More than half the states have looked into setting up their own retirement plan systems, and several, including California, Vermont and Washington, have launched them. They are aimed especially at employees of small businesses, who for years were largely left out of the 401(k) system. They work much like the state-sponsored college tuition savings plans.

– Encourage people to start saving younger and keep at it

A study by the Center for Retirement Research at Boston College found that a typical retirement savings account for people ages 55 to 64 is about a quarter of a million dollars less than it would have been if contributions began at age 25 and continued uninterrupted. Student loan debt is a major deterrent to saving for retirement early in a career, but experts say that putting even a small amount aside when young can make a big difference.

“If you’re in your 60s, you can’t go back and save retroactively,” said Steven Grant Vernon, of the Stanford Center on Longevity.

– Increase Social Security benefits

Reforms that make the savings machinery broader and fairer would provide the most help for people in their 20s, 30s and 40s. But there are also ways to make a fix for older Americans who don’t have many working years ahead of them.
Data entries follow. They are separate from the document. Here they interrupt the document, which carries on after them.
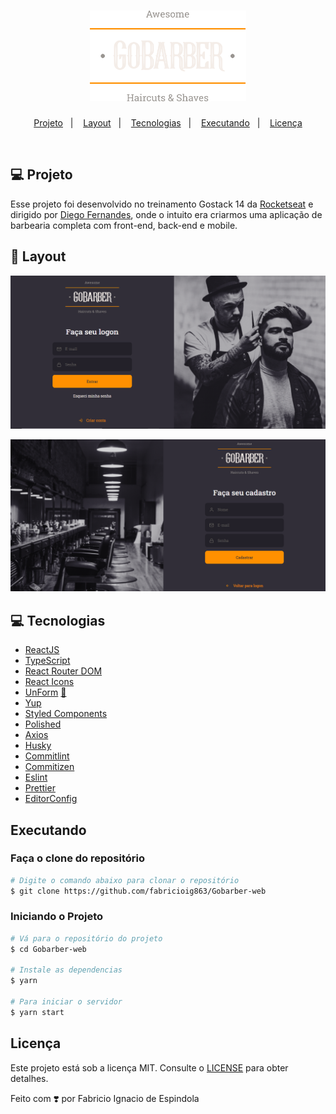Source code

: <h1 align="center">
    <img alt="GoBarber" title="#delicinha" src="./src/assets/logo.svg" width="250px" />
</h1>

<p align="center">
  <a href="#projeto">Projeto</a>&nbsp;&nbsp;&nbsp;|&nbsp;&nbsp;&nbsp;
  <a href="#layout">Layout</a>&nbsp;&nbsp;&nbsp;|&nbsp;&nbsp;&nbsp;
  <a href="#tecnologias">Tecnologias</a>&nbsp;&nbsp;&nbsp;|&nbsp;&nbsp;&nbsp;
  <a href="#executando">Executando</a>&nbsp;&nbsp;&nbsp;|&nbsp;&nbsp;&nbsp;
  <a href="#licença">Licença</a>
</p>
<br>


## 💻 Projeto

Esse projeto foi desenvolvido no treinamento Gostack 14 da [Rocketseat](https://rocketseat.com.br/) e dirigido por [Diego Fernandes](https://github.com/diego3g), onde o intuito era criarmos uma aplicação de barbearia completa com front-end, back-end e mobile.

## 🎨 Layout

<p align="center">
    <img alt="GoBarber" title="#GoBarber" src="./src/assets/Layout-gobarber.png" width="720px" />
</p>

<p align="center">
    <img alt="GoBarber" title="#GoBarber" src="./src/assets/Layout-gobarber-2.png" width="720px" />
</p>

## 💻 Tecnologias

- [ReactJS](https://reactjs.org/)
- [TypeScript](https://www.typescriptlang.org/)
- [React Router DOM](https://reacttraining.com/react-router/)
- [React Icons](https://react-icons.netlify.com/#/)
- [UnForm](https://unform.dev/) [💜](https://rocketseat.com.br/)
- [Yup](https://github.com/jquense/yup)
- [Styled Components](https://styled-components.com/)
- [Polished](https://github.com/styled-components/polished)
- [Axios](https://github.com/axios/axios)
- [Husky](https://github.com/typicode/husky)
- [Commitlint](https://github.com/conventional-changelog/commitlint)
- [Commitizen](https://github.com/commitizen/cz-cli)
- [Eslint](https://eslint.org/)
- [Prettier](https://prettier.io/)
- [EditorConfig](https://editorconfig.org/)

## Executando

### Faça o clone do repositório
```bash
# Digite o comando abaixo para clonar o repositório
$ git clone https://github.com/fabricioig863/Gobarber-web
```

### Iniciando o Projeto

```bash
# Vá para o repositório do projeto
$ cd Gobarber-web

# Instale as dependencias
$ yarn

# Para iniciar o servidor
$ yarn start

```
## Licença

Este projeto está sob a licença MIT. Consulte o [LICENSE](LICENSE.md) para obter detalhes.

Feito com ❣️ por Fabricio Ignacio de Espindola
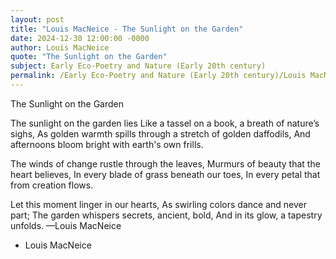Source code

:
 ```yaml
---
layout: post
title: "Louis MacNeice - The Sunlight on the Garden"
date: 2024-12-30 12:00:00 -0000
author: Louis MacNeice
quote: "The Sunlight on the Garden"
subject: Early Eco-Poetry and Nature (Early 20th century)
permalink: /Early Eco-Poetry and Nature (Early 20th century)/Louis MacNeice/Louis MacNeice - The Sunlight on the Garden
---
```


The Sunlight on the Garden

The sunlight on the garden lies
Like a tassel on a book, a breath of nature’s sighs,
As golden warmth spills through a stretch of golden daffodils,
And afternoons bloom bright with earth's own frills.

The winds of change rustle through the leaves,
Murmurs of beauty that the heart believes,
In every blade of grass beneath our toes,
In every petal that from creation flows.

Let this moment linger in our hearts,
As swirling colors dance and never part;
The garden whispers secrets, ancient, bold,
And in its glow, a tapestry unfolds.
—Louis MacNeice

- Louis MacNeice
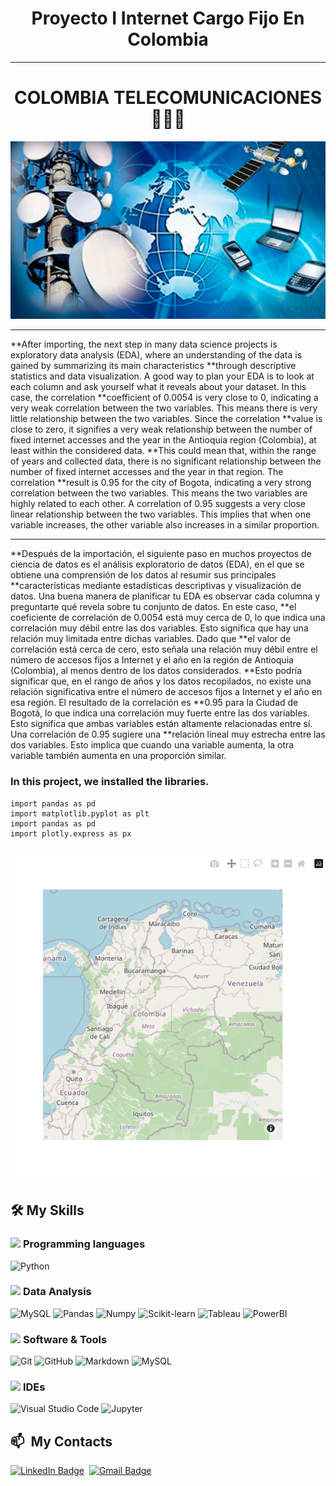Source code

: <h1 align='center'>
 <b>Proyecto I Internet Cargo Fijo En Colombia</b>
</h1>


***
<h1 align='center'>
<b>COLOMBIA TELECOMUNICACIONES📡📡📡</b>
</h1>



<p align="center">
 <img src="telecomunicaciones.jpg" />
</p>

***
**After importing, the next step in many data science projects is exploratory data analysis (EDA), where an understanding of the data is gained by summarizing its main characteristics 
**through descriptive statistics and data visualization. A good way to plan your EDA is to look at each column and ask yourself what it reveals about your dataset. In this case, the correlation 
**coefficient of 0.0054 is very close to 0, indicating a very weak correlation between the two variables. This means there is very little relationship between the two variables. Since the correlation
**value is close to zero, it signifies a very weak relationship between the number of fixed internet accesses and the year in the Antioquia region (Colombia), at least within the considered data.
**This could mean that, within the range of years and collected data, there is no significant relationship between the number of fixed internet accesses and the year in that region. The correlation 
**result is 0.95 for the city of Bogota, indicating a very strong correlation between the two variables. This means the two variables are highly related to each other. A correlation of 0.95 suggests a 
very close linear relationship between the two variables. This implies that when one variable increases, the other variable also increases in a similar proportion.

***

**Después de la importación, el siguiente paso en muchos proyectos de ciencia de datos es el análisis exploratorio de datos (EDA), en el que se obtiene una comprensión de los datos al resumir sus principales
**características mediante estadísticas descriptivas y visualización de datos. Una buena manera de planificar tu EDA es observar cada columna y preguntarte qué revela sobre tu conjunto de datos. En este caso,
**el coeficiente de correlación de 0.0054 está muy cerca de 0, lo que indica una correlación muy débil entre las dos variables. Esto significa que hay una relación muy limitada entre dichas variables. Dado que 
**el valor de correlación está cerca de cero, esto señala una relación muy débil entre el número de accesos fijos a Internet y el año en la región de Antioquia (Colombia), al menos dentro de los datos considerados. 
**Esto podría significar que, en el rango de años y los datos recopilados, no existe una relación significativa entre el número de accesos fijos a Internet y el año en esa región. El resultado de la correlación es 
**0.95 para la Ciudad de Bogotá, lo que indica una correlación muy fuerte entre las dos variables. Esto significa que ambas variables están altamente relacionadas entre sí. Una correlación de 0.95 sugiere una 
**relación lineal muy estrecha entre las dos variables. 
Esto implica que cuando una variable aumenta, la otra variable también aumenta en una proporción similar.

###  **In this project, we installed the libraries.**
```
import pandas as pd
import matplotlib.pyplot as plt
import pandas as pd
import plotly.express as px


```

<p align="center">
  <img src="Captura de pantalla 2023-08-31 113559.png" />
</p>



## 🛠️ My Skills

### <picture> <img src = "https://github.com/7oSkaaa/7oSkaaa/blob/main/Images/Programming_Languages.gif?raw=true" width = 20px>  </picture> Programming languages


![Python](https://img.shields.io/badge/Python-3776AB?style=flat-square&logo=Python&logoColor=white)


### <picture> <img src = "https://github.com/7oSkaaa/7oSkaaa/blob/main/Images/CP_PS.gif?raw=true" width = 20px>  </picture> Data Analysis

![MySQL](https://img.shields.io/badge/MySQL-4479A1?style=flat-square&logo=MySQL&logoColor=white)
![Pandas](https://img.shields.io/badge/Pandas-150458?style=flat-square&logo=pandas&logoColor=white)
![Numpy](https://img.shields.io/badge/Numpy-013243?style=flat-square&logo=Numpy&logoColor=white)
![Scikit-learn](https://img.shields.io/badge/ScikitLearn-F7931E?style=flat-square&logo=Scikit-learn&logoColor=white)
![Tableau](https://img.shields.io/badge/Tableau-E97627?style=flat-square&logo=Tableau&logoColor=white)
![PowerBI](https://img.shields.io/badge/PowerBI-F2C811?style=flat-square&logo=PowerBI&logoColor=white)


### <picture> <img src = "https://github.com/7oSkaaa/7oSkaaa/blob/main/Images/Software_Tools.gif?raw=true" width = 20px>  </picture> Software & Tools

![Git](https://img.shields.io/badge/Git-F05032?style=flat-square&logo=Git&logoColor=white)
![GitHub](https://img.shields.io/badge/GitHub-181717?style=flat-square&logo=GitHub&logoColor=white)
![Markdown](https://img.shields.io/badge/Markdown-000000?style=flat-square&logo=Markdown&logoColor=white)
![MySQL](https://img.shields.io/badge/MySQL-4479A1?style=flat-square&logo=MySQL&logoColor=white)


### <picture> <img src = "https://github.com/7oSkaaa/7oSkaaa/blob/main/Images/IDEs.gif?raw=true" width = 20px>  </picture> IDEs

![Visual Studio Code](https://img.shields.io/badge/Visual_Studio_Code-007ACC?style=flat-square&logo=Visual-Studio-Code&logoColor=white)
![Jupyter](https://img.shields.io/badge/Jupyter-F37626?style=flat-square&logo=Jupyter&logoColor=white)



<div>

 ## 📫 &nbsp;My Contacts
  <!-- [![Portfolio Badge](https://img.shields.io/badge/-Portifolio-blueviolet?style=flat-square&logo=Portfolio&logoColor=white)](https://pepyn0.github.io/)&nbsp; -->
  [![LinkedIn Badge](https://img.shields.io/badge/-Natalia.Aponte.Murillo-blue?style=flat-square&logo=Linkedin&logoColor=white&link=https://www.linkedin.com/in/Natalia-Aponte-Murillo/)](https://www.linkedin.com/in/natalia-aponte-murillo-2443b1266/)&nbsp;
  [![Gmail Badge](https://img.shields.io/badge/-sweetnataly34@gmail.com-red?style=flat-square&logo=Gmail&logoColor=white)](mailto:pablo.pds100@gmail.com)&nbsp;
Joe Biden and other Democrats have proposed expanding Social Security benefits. Biden’s plan would benefit low earners the most, setting a minimum benefit at 125% of the federal poverty line. Taxes would be raised for those making more than $400,000 a year to help pay for it.

– Suspend property taxes for retirees

Alicia Munnell, head of the Boston College center, endorses the idea of suspending property taxes until retirees sell their home, or die – at which point states could collect the taxes with interest. The states, under this plan, would advance the local share of the property tax to towns and cities. It would help retired and elderly people tap into the equity in their homes while they are still alive, and wouldn’t be a budget-buster for the states.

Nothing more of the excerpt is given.